WORK INSTRUCTIONS> Copy every line from the data below in which the string "service" can be found.

Stored data
-----

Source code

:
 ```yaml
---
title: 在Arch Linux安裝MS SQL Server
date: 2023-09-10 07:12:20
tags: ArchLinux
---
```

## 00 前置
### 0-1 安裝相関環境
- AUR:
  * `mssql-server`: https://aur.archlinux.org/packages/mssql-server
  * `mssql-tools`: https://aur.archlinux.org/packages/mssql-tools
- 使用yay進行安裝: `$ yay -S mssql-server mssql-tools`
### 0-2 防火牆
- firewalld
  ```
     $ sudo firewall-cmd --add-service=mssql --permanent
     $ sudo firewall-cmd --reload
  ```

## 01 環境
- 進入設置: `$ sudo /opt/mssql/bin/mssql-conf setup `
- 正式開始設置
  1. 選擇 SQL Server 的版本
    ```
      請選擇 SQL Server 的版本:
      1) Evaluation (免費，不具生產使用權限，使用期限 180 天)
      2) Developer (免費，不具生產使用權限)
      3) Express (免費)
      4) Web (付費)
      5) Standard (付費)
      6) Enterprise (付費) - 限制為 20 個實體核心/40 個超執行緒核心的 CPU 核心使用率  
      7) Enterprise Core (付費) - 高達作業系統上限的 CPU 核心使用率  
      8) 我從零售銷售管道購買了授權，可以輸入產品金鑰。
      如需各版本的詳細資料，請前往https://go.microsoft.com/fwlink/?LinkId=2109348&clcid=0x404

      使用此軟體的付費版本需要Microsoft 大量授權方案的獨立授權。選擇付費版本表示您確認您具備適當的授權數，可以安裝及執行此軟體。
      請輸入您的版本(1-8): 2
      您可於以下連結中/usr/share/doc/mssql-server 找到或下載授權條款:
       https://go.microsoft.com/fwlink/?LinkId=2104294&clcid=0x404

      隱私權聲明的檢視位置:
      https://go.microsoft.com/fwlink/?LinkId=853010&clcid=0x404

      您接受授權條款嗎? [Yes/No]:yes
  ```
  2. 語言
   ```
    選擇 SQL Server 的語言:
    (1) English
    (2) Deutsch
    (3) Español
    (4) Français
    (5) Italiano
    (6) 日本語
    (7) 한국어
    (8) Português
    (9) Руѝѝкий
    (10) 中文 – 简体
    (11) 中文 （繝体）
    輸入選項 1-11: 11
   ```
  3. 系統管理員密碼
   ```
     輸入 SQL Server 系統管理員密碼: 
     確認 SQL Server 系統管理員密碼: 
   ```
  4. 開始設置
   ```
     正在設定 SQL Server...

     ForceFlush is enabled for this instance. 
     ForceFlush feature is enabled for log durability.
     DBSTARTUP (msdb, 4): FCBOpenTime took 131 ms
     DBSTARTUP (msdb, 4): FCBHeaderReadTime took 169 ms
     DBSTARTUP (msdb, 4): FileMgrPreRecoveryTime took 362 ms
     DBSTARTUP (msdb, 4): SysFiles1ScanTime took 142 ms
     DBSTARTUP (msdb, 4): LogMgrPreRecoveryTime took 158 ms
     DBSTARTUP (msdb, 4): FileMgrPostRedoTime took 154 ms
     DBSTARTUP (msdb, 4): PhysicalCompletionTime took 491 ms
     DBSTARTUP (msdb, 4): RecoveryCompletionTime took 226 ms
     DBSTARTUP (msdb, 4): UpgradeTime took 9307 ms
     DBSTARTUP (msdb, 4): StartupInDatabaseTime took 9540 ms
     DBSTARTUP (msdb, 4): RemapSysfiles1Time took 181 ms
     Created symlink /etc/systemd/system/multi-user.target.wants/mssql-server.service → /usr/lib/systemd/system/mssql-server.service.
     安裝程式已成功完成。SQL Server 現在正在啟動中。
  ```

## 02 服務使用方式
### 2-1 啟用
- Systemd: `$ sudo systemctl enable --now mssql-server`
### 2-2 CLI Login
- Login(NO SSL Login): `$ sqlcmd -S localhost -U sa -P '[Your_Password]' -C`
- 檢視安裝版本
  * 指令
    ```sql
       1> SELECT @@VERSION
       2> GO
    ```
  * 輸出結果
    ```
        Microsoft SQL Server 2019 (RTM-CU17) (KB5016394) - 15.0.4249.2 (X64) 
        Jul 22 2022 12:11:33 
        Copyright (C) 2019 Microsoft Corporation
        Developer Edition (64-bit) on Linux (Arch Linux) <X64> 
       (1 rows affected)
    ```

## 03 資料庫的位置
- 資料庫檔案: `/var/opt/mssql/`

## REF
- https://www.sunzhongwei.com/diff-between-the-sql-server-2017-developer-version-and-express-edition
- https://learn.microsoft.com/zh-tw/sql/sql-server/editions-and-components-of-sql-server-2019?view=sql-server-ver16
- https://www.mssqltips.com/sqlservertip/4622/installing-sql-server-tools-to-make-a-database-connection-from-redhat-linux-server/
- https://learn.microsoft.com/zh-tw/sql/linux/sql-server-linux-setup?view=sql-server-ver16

-----

RESULT>
     $ sudo firewall-cmd --add-service=mssql --permanent
     Created symlink /etc/systemd/system/multi-user.target.wants/mssql-server.service → /usr/lib/systemd/system/mssql-server.service.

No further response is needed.